## Instructions for the task
Type out the lines below exactly, from the first through the line holding "Added verbose status", and include no pictures.

## Extracted data

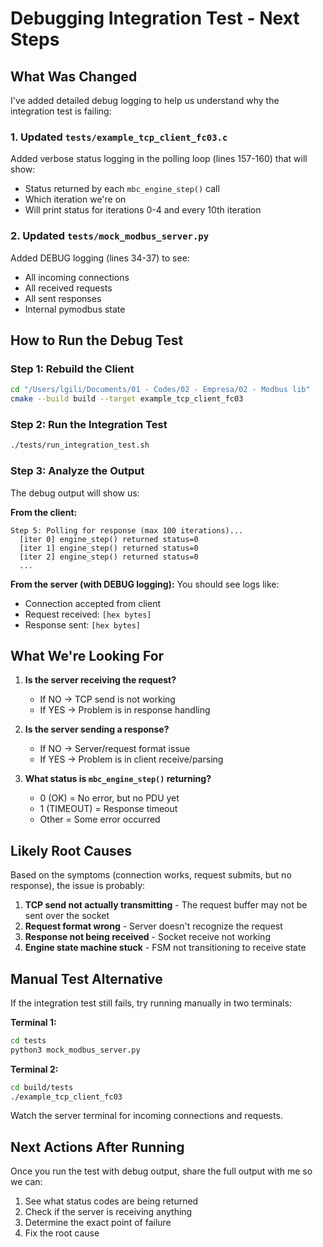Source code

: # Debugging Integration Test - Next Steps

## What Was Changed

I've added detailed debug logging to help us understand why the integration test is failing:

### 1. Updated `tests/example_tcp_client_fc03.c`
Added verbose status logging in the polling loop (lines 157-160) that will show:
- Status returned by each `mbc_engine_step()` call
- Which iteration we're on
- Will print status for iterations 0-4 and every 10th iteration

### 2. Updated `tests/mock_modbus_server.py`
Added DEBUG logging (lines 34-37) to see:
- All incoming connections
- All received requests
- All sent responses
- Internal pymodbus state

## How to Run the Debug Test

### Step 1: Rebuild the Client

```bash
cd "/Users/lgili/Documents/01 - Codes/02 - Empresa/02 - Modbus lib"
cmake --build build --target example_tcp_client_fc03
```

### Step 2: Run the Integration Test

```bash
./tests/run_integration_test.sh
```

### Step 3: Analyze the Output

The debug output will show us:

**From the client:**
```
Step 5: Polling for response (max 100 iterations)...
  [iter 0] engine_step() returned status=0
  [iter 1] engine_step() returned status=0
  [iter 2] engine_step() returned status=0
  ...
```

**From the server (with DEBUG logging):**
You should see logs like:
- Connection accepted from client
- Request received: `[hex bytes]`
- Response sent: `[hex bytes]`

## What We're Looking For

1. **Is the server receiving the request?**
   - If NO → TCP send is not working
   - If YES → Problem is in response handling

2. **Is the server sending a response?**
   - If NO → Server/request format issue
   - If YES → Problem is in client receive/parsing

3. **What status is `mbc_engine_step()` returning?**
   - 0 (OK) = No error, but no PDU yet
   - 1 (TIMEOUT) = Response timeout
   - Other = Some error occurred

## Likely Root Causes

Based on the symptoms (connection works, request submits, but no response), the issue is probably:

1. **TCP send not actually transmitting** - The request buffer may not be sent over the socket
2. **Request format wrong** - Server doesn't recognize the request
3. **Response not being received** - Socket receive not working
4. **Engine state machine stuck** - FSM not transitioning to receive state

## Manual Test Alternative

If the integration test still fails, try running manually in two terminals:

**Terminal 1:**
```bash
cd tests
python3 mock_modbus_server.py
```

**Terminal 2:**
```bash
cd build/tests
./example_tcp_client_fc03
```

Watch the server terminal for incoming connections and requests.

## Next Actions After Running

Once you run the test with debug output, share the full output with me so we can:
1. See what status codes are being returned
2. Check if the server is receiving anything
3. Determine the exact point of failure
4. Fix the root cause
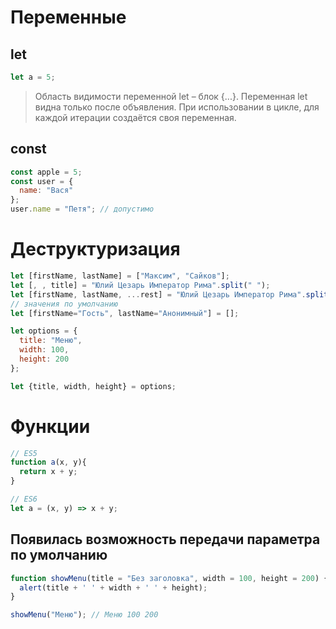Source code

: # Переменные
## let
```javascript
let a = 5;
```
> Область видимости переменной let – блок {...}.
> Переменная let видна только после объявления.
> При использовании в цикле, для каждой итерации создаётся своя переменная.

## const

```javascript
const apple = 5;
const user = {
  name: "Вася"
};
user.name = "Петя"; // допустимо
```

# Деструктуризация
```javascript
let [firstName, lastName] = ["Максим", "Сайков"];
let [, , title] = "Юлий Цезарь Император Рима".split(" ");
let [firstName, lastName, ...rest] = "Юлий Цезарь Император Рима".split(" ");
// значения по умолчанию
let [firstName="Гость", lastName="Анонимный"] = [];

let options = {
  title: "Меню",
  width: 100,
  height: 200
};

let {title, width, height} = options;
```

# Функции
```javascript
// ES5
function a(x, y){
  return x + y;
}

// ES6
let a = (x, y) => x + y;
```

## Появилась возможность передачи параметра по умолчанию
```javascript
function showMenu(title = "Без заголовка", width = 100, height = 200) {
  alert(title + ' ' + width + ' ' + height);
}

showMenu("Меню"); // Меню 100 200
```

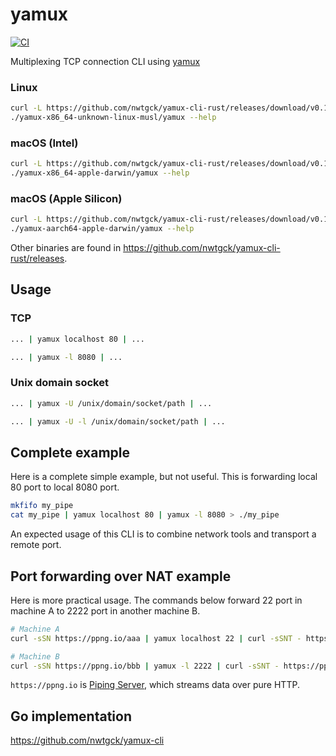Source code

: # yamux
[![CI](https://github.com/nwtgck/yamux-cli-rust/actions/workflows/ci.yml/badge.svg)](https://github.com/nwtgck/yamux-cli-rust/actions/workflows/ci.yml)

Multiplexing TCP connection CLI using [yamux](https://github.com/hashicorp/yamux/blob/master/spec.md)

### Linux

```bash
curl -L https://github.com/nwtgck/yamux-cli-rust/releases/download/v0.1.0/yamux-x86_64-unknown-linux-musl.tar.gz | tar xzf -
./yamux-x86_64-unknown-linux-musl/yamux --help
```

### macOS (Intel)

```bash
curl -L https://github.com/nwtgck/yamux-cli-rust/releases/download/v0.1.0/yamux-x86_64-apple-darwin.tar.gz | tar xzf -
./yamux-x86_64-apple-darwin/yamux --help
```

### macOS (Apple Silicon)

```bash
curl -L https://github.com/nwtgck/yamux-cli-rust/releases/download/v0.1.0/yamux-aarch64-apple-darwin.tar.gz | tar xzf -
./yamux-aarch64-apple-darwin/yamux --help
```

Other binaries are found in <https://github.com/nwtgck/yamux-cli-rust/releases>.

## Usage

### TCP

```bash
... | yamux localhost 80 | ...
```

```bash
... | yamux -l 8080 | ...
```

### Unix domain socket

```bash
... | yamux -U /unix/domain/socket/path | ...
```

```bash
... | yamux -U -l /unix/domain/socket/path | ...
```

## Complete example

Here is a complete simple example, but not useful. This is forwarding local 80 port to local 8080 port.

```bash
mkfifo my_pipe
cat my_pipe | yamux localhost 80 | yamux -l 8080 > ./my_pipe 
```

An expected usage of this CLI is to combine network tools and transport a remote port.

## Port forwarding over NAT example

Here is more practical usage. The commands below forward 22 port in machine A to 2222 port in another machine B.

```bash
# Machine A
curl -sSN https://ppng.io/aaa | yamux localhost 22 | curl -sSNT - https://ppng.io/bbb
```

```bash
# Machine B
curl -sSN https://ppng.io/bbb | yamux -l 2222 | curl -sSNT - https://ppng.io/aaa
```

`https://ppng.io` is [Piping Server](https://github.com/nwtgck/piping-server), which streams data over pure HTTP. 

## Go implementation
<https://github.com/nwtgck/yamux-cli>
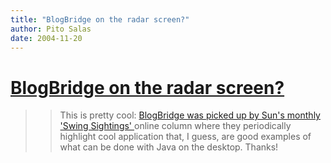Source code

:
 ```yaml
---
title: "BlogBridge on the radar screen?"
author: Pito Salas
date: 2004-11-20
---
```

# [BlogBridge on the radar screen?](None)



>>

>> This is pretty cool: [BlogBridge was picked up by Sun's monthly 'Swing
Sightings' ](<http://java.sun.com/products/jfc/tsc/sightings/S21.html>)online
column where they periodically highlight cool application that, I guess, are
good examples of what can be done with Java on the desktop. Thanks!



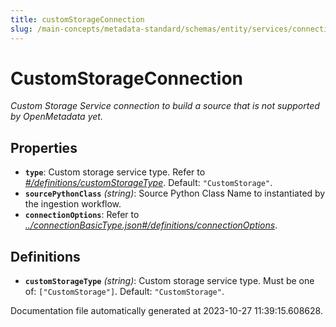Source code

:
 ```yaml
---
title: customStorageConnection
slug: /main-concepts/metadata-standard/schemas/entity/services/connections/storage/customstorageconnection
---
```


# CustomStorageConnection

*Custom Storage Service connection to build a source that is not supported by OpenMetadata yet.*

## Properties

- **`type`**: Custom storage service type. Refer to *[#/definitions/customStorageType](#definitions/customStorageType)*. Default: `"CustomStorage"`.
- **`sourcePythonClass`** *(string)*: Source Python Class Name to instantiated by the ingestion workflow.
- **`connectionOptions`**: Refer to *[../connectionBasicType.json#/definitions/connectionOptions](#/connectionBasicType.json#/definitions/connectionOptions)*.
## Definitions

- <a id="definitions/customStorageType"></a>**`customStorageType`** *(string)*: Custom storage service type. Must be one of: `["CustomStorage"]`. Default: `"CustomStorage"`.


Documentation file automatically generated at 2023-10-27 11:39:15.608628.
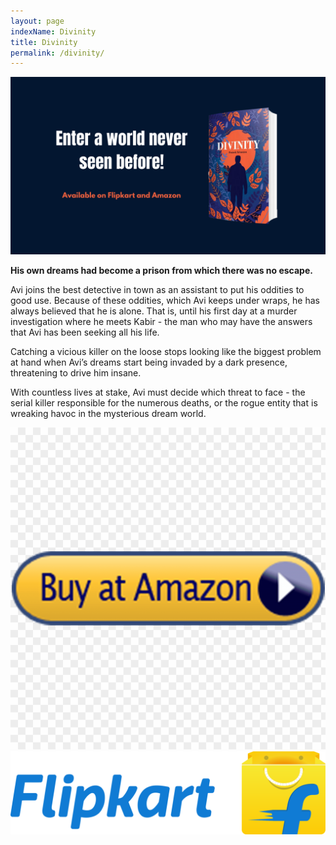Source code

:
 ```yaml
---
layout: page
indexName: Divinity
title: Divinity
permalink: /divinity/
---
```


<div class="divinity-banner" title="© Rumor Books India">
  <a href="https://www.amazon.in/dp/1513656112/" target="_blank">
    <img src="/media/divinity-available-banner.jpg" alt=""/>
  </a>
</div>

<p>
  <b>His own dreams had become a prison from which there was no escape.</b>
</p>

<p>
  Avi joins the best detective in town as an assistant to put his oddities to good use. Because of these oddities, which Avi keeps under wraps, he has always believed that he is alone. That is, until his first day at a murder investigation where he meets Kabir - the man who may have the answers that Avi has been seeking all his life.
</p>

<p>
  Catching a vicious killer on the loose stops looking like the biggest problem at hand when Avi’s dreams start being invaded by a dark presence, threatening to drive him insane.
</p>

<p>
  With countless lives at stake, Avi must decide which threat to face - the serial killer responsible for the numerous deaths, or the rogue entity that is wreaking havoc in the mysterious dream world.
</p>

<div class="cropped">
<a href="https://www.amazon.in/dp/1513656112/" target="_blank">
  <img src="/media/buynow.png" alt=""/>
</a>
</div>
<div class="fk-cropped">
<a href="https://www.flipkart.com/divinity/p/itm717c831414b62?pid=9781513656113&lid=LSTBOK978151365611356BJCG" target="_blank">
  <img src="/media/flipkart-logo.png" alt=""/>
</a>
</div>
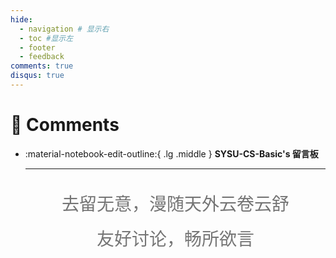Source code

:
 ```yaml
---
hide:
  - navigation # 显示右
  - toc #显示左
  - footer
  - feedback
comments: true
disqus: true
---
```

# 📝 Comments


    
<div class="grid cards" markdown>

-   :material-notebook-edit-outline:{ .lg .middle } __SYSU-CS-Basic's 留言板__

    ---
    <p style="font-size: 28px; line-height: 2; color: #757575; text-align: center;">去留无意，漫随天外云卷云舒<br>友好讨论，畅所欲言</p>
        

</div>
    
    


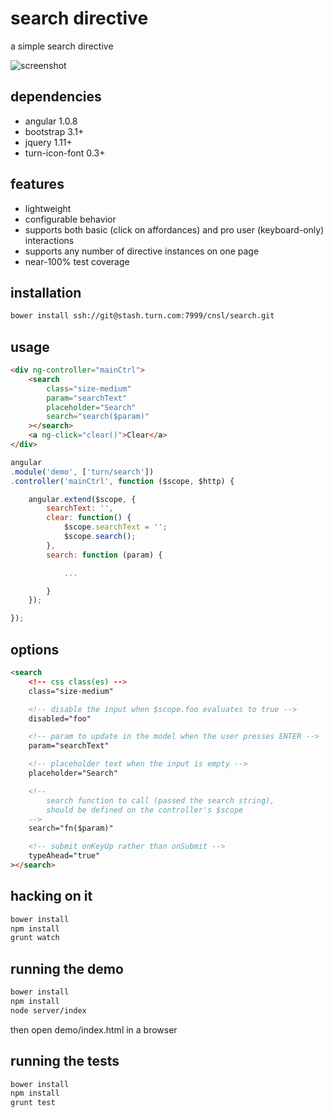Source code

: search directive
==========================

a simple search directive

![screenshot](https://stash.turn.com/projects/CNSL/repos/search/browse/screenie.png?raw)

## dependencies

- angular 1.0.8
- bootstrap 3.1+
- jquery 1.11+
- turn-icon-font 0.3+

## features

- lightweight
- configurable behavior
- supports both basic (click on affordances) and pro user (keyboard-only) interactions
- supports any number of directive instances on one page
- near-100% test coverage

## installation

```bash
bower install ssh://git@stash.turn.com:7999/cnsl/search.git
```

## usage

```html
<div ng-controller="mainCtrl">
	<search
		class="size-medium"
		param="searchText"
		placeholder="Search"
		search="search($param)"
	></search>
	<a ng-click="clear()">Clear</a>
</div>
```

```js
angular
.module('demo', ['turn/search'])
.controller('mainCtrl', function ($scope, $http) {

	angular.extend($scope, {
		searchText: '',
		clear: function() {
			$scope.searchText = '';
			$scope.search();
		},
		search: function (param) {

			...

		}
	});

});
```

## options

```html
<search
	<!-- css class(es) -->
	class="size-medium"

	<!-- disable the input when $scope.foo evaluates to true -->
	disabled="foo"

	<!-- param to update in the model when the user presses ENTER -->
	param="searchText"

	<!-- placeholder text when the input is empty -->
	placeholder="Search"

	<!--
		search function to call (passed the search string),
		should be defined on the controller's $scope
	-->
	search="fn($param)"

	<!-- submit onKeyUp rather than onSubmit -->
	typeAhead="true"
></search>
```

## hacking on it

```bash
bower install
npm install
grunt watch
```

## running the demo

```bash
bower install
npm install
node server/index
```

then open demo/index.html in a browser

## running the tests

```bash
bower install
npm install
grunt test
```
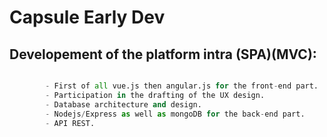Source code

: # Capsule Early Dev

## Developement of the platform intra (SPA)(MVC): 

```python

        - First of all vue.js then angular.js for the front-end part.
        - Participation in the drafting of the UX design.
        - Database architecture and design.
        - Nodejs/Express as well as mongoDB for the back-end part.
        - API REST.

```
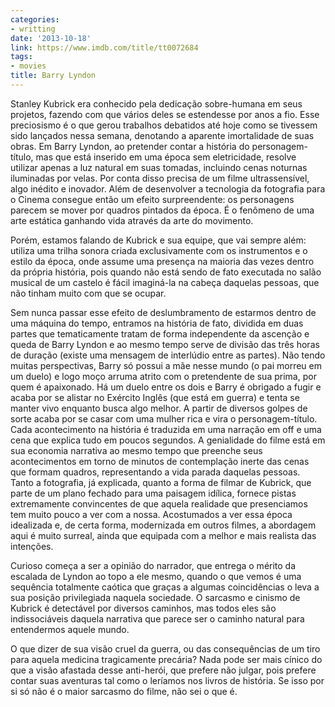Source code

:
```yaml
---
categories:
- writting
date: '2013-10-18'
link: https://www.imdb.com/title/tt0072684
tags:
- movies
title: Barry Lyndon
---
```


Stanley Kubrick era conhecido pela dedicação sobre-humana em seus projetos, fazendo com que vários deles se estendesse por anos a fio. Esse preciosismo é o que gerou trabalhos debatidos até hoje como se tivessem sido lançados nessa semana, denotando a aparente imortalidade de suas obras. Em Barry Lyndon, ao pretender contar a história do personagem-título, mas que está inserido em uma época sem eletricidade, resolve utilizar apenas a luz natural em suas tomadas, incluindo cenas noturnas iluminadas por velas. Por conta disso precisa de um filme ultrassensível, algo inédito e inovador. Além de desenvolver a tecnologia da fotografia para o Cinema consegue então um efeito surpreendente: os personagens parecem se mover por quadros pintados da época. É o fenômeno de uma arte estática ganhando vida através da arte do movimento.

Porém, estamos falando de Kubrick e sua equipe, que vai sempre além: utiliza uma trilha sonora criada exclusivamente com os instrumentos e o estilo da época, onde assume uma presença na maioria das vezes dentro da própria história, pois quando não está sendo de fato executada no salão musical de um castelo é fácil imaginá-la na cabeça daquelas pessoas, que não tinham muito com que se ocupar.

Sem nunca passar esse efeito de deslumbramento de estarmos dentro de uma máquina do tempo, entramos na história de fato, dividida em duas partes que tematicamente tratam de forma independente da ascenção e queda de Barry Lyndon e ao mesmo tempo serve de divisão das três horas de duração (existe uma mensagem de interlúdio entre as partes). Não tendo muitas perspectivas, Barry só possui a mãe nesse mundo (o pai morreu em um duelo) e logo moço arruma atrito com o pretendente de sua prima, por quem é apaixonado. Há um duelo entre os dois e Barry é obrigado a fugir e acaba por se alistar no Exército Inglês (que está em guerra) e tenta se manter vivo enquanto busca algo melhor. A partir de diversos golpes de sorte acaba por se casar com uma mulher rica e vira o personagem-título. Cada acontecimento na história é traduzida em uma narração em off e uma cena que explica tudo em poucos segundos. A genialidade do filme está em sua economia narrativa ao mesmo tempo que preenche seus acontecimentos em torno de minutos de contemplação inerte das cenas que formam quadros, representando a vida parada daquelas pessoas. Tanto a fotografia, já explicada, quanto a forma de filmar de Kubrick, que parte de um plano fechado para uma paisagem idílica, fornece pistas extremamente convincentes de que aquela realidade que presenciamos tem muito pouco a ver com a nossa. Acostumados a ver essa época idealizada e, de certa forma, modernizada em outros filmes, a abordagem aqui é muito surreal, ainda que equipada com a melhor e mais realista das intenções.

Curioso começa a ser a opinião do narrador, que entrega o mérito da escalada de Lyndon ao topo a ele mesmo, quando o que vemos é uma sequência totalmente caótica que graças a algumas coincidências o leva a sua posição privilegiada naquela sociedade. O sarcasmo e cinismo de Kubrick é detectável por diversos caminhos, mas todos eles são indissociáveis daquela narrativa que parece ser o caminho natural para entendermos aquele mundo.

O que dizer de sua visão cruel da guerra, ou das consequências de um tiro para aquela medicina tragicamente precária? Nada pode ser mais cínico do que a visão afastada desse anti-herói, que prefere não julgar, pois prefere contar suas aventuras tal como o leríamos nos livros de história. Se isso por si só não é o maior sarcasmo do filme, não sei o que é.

## Problem solution
Source code

: # Debugging Integration Test - Next Steps

## What Was Changed

I've added detailed debug logging to help us understand why the integration test is failing:

### 1. Updated `tests/example_tcp_client_fc03.c`
Added verbose status logging in the polling loop (lines 157-160) that will show:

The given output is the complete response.